---------- Task input ----------
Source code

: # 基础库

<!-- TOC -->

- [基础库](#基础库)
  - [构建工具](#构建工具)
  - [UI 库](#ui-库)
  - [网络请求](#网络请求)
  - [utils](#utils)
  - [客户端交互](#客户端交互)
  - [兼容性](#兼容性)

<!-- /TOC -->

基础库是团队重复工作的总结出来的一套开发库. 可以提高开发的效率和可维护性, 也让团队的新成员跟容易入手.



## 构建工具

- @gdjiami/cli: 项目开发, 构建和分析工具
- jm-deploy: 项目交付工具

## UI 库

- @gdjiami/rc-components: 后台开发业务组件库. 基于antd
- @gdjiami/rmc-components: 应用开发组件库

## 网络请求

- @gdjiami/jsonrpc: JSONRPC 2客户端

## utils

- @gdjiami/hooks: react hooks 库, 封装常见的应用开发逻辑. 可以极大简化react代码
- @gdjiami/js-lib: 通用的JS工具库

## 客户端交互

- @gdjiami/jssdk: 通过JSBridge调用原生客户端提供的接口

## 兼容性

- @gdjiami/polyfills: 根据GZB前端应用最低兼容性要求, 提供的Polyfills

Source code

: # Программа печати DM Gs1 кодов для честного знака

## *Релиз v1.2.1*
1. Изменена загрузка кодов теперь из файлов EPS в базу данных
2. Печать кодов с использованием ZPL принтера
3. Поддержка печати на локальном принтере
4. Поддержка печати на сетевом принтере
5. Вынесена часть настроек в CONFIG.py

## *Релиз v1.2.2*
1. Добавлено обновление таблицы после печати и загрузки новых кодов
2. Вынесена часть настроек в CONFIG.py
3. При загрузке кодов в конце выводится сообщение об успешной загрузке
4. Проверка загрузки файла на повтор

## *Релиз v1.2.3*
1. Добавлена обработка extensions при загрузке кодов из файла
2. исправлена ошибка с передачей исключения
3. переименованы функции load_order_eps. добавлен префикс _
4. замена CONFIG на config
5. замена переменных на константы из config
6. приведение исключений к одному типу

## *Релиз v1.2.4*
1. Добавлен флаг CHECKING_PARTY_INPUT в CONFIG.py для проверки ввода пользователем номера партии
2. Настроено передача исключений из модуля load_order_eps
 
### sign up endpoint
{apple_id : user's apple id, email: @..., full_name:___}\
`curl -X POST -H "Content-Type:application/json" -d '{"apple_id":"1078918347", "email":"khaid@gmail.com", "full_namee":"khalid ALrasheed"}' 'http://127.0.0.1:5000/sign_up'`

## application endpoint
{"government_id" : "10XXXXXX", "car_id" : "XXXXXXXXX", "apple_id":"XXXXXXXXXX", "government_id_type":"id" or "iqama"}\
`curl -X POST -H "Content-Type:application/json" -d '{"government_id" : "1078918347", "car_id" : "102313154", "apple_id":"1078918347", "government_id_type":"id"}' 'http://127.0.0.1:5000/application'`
----------
Among the lines of the material, some contain the string "настроек". State how many, and nothing more.

2